■ What to produce:
Please reproduce the listing in its entirety, exactly as written, but without images.
*** Input records ***
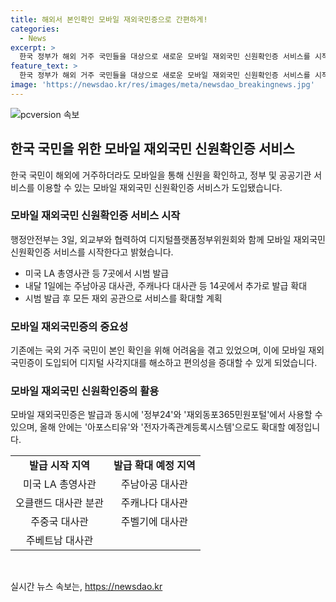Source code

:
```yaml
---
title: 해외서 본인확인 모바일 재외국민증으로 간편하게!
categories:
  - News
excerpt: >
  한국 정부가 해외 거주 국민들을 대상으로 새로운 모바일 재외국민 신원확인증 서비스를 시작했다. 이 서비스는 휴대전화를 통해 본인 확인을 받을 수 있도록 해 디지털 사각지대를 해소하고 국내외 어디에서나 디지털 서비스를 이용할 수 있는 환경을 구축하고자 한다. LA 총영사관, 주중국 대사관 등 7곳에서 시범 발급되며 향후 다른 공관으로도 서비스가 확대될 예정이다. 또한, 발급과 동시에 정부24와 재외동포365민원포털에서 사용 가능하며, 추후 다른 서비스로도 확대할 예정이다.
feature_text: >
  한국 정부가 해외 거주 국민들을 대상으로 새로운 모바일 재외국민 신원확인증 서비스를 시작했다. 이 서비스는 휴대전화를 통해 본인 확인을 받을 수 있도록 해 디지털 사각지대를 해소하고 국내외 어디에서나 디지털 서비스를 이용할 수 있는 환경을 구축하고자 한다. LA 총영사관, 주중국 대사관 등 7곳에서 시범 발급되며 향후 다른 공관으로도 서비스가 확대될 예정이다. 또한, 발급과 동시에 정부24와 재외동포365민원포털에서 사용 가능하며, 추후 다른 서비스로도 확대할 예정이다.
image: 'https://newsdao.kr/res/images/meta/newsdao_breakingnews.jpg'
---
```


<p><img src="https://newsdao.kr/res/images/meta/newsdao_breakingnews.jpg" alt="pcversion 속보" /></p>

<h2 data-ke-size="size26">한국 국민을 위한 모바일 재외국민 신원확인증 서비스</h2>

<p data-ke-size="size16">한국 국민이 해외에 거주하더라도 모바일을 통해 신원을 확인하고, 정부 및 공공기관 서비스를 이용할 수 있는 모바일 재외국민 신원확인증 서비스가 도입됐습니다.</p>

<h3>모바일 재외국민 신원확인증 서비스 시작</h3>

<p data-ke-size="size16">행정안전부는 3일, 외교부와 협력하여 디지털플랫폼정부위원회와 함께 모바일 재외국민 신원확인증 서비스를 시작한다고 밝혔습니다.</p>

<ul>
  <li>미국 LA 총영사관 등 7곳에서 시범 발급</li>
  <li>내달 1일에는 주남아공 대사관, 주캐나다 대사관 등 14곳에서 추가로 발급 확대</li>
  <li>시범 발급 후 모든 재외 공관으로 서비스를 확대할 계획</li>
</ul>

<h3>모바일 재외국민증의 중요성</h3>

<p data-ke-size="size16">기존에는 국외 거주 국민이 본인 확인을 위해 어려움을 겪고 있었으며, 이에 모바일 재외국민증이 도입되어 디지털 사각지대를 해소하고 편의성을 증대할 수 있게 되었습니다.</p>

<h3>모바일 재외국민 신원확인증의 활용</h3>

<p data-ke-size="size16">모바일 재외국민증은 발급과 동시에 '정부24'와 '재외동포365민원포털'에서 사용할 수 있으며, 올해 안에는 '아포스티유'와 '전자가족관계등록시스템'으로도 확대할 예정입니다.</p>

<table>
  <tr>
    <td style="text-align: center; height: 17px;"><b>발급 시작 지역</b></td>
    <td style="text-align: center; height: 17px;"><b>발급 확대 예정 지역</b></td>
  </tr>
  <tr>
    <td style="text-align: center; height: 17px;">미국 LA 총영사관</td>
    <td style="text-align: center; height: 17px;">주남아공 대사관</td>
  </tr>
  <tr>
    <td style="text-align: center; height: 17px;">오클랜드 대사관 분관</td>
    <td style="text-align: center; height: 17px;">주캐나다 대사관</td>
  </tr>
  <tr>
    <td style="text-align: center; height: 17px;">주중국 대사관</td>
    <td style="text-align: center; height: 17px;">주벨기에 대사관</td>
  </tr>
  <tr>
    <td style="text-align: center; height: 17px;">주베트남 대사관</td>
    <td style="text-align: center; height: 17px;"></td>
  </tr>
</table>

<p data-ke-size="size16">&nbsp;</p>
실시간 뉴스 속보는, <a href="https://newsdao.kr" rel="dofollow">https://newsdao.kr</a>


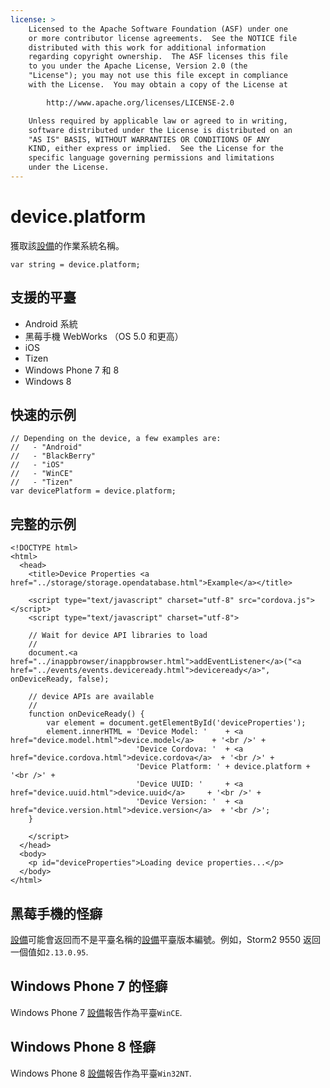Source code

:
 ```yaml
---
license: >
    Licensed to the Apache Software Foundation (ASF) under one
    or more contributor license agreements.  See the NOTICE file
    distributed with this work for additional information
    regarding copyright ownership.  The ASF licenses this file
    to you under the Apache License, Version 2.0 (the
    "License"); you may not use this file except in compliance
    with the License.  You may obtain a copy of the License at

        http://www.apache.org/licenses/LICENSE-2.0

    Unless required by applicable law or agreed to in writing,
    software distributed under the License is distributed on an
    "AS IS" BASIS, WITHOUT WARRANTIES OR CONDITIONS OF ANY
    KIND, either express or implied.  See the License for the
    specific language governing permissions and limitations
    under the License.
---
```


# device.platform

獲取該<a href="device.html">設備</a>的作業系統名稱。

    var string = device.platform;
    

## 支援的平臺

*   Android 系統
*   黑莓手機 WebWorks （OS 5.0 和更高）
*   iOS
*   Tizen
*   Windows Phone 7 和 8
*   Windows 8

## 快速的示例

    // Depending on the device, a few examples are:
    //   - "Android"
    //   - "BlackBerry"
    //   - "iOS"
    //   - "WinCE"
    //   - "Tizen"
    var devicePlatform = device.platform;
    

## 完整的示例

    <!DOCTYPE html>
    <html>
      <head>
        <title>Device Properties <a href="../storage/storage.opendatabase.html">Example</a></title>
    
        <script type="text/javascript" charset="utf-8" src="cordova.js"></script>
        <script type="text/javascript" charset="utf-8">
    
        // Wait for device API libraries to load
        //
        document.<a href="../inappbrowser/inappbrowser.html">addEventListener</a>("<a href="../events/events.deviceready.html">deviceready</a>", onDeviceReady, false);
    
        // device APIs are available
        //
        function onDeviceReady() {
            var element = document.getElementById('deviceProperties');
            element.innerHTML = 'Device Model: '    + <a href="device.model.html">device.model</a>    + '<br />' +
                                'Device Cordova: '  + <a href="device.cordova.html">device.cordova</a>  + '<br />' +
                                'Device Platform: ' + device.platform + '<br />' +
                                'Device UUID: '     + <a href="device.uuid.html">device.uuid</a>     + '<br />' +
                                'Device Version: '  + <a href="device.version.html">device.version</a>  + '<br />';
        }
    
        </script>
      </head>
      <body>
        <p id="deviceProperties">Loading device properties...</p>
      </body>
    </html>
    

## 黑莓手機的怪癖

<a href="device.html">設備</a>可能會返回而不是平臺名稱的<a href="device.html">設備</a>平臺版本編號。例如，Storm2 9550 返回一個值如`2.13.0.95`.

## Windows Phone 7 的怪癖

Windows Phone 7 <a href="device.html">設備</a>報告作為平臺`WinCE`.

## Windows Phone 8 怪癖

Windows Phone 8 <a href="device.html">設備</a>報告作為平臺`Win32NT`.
*** End of Input records ***
■ Solution to this exercise:
Source code

:
```yaml
---
title: 해외서 본인확인 모바일 재외국민증으로 간편하게!
categories:
  - News
excerpt: >
  한국 정부가 해외 거주 국민들을 대상으로 새로운 모바일 재외국민 신원확인증 서비스를 시작했다. 이 서비스는 휴대전화를 통해 본인 확인을 받을 수 있도록 해 디지털 사각지대를 해소하고 국내외 어디에서나 디지털 서비스를 이용할 수 있는 환경을 구축하고자 한다. LA 총영사관, 주중국 대사관 등 7곳에서 시범 발급되며 향후 다른 공관으로도 서비스가 확대될 예정이다. 또한, 발급과 동시에 정부24와 재외동포365민원포털에서 사용 가능하며, 추후 다른 서비스로도 확대할 예정이다.
feature_text: >
  한국 정부가 해외 거주 국민들을 대상으로 새로운 모바일 재외국민 신원확인증 서비스를 시작했다. 이 서비스는 휴대전화를 통해 본인 확인을 받을 수 있도록 해 디지털 사각지대를 해소하고 국내외 어디에서나 디지털 서비스를 이용할 수 있는 환경을 구축하고자 한다. LA 총영사관, 주중국 대사관 등 7곳에서 시범 발급되며 향후 다른 공관으로도 서비스가 확대될 예정이다. 또한, 발급과 동시에 정부24와 재외동포365민원포털에서 사용 가능하며, 추후 다른 서비스로도 확대할 예정이다.
image: 'https://newsdao.kr/res/images/meta/newsdao_breakingnews.jpg'
---
```


<p><img src="https://newsdao.kr/res/images/meta/newsdao_breakingnews.jpg" alt="pcversion 속보" /></p>

<h2 data-ke-size="size26">한국 국민을 위한 모바일 재외국민 신원확인증 서비스</h2>

<p data-ke-size="size16">한국 국민이 해외에 거주하더라도 모바일을 통해 신원을 확인하고, 정부 및 공공기관 서비스를 이용할 수 있는 모바일 재외국민 신원확인증 서비스가 도입됐습니다.</p>

<h3>모바일 재외국민 신원확인증 서비스 시작</h3>

<p data-ke-size="size16">행정안전부는 3일, 외교부와 협력하여 디지털플랫폼정부위원회와 함께 모바일 재외국민 신원확인증 서비스를 시작한다고 밝혔습니다.</p>

<ul>
  <li>미국 LA 총영사관 등 7곳에서 시범 발급</li>
  <li>내달 1일에는 주남아공 대사관, 주캐나다 대사관 등 14곳에서 추가로 발급 확대</li>
  <li>시범 발급 후 모든 재외 공관으로 서비스를 확대할 계획</li>
</ul>

<h3>모바일 재외국민증의 중요성</h3>

<p data-ke-size="size16">기존에는 국외 거주 국민이 본인 확인을 위해 어려움을 겪고 있었으며, 이에 모바일 재외국민증이 도입되어 디지털 사각지대를 해소하고 편의성을 증대할 수 있게 되었습니다.</p>

<h3>모바일 재외국민 신원확인증의 활용</h3>

<p data-ke-size="size16">모바일 재외국민증은 발급과 동시에 '정부24'와 '재외동포365민원포털'에서 사용할 수 있으며, 올해 안에는 '아포스티유'와 '전자가족관계등록시스템'으로도 확대할 예정입니다.</p>

<table>
  <tr>
    <td style="text-align: center; height: 17px;"><b>발급 시작 지역</b></td>
    <td style="text-align: center; height: 17px;"><b>발급 확대 예정 지역</b></td>
  </tr>
  <tr>
    <td style="text-align: center; height: 17px;">미국 LA 총영사관</td>
    <td style="text-align: center; height: 17px;">주남아공 대사관</td>
  </tr>
  <tr>
    <td style="text-align: center; height: 17px;">오클랜드 대사관 분관</td>
    <td style="text-align: center; height: 17px;">주캐나다 대사관</td>
  </tr>
  <tr>
    <td style="text-align: center; height: 17px;">주중국 대사관</td>
    <td style="text-align: center; height: 17px;">주벨기에 대사관</td>
  </tr>
  <tr>
    <td style="text-align: center; height: 17px;">주베트남 대사관</td>
    <td style="text-align: center; height: 17px;"></td>
  </tr>
</table>

<p data-ke-size="size16">&nbsp;</p>
실시간 뉴스 속보는, <a href="https://newsdao.kr" rel="dofollow">https://newsdao.kr</a>


Source code

:
 ```yaml
---
license: >
    Licensed to the Apache Software Foundation (ASF) under one
    or more contributor license agreements.  See the NOTICE file
    distributed with this work for additional information
    regarding copyright ownership.  The ASF licenses this file
    to you under the Apache License, Version 2.0 (the
    "License"); you may not use this file except in compliance
    with the License.  You may obtain a copy of the License at

        http://www.apache.org/licenses/LICENSE-2.0

    Unless required by applicable law or agreed to in writing,
    software distributed under the License is distributed on an
    "AS IS" BASIS, WITHOUT WARRANTIES OR CONDITIONS OF ANY
    KIND, either express or implied.  See the License for the
    specific language governing permissions and limitations
    under the License.
---
```


# device.platform

獲取該<a href="device.html">設備</a>的作業系統名稱。

    var string = device.platform;
    

## 支援的平臺

*   Android 系統
*   黑莓手機 WebWorks （OS 5.0 和更高）
*   iOS
*   Tizen
*   Windows Phone 7 和 8
*   Windows 8

## 快速的示例

    // Depending on the device, a few examples are:
    //   - "Android"
    //   - "BlackBerry"
    //   - "iOS"
    //   - "WinCE"
    //   - "Tizen"
    var devicePlatform = device.platform;
    

## 完整的示例

    <!DOCTYPE html>
    <html>
      <head>
        <title>Device Properties <a href="../storage/storage.opendatabase.html">Example</a></title>
    
        <script type="text/javascript" charset="utf-8" src="cordova.js"></script>
        <script type="text/javascript" charset="utf-8">
    
        // Wait for device API libraries to load
        //
        document.<a href="../inappbrowser/inappbrowser.html">addEventListener</a>("<a href="../events/events.deviceready.html">deviceready</a>", onDeviceReady, false);
    
        // device APIs are available
        //
        function onDeviceReady() {
            var element = document.getElementById('deviceProperties');
            element.innerHTML = 'Device Model: '    + <a href="device.model.html">device.model</a>    + '<br />' +
                                'Device Cordova: '  + <a href="device.cordova.html">device.cordova</a>  + '<br />' +
                                'Device Platform: ' + device.platform + '<br />' +
                                'Device UUID: '     + <a href="device.uuid.html">device.uuid</a>     + '<br />' +
                                'Device Version: '  + <a href="device.version.html">device.version</a>  + '<br />';
        }
    
        </script>
      </head>
      <body>
        <p id="deviceProperties">Loading device properties...</p>
      </body>
    </html>
    

## 黑莓手機的怪癖

<a href="device.html">設備</a>可能會返回而不是平臺名稱的<a href="device.html">設備</a>平臺版本編號。例如，Storm2 9550 返回一個值如`2.13.0.95`.

## Windows Phone 7 的怪癖

Windows Phone 7 <a href="device.html">設備</a>報告作為平臺`WinCE`.

## Windows Phone 8 怪癖

Windows Phone 8 <a href="device.html">設備</a>報告作為平臺`Win32NT`.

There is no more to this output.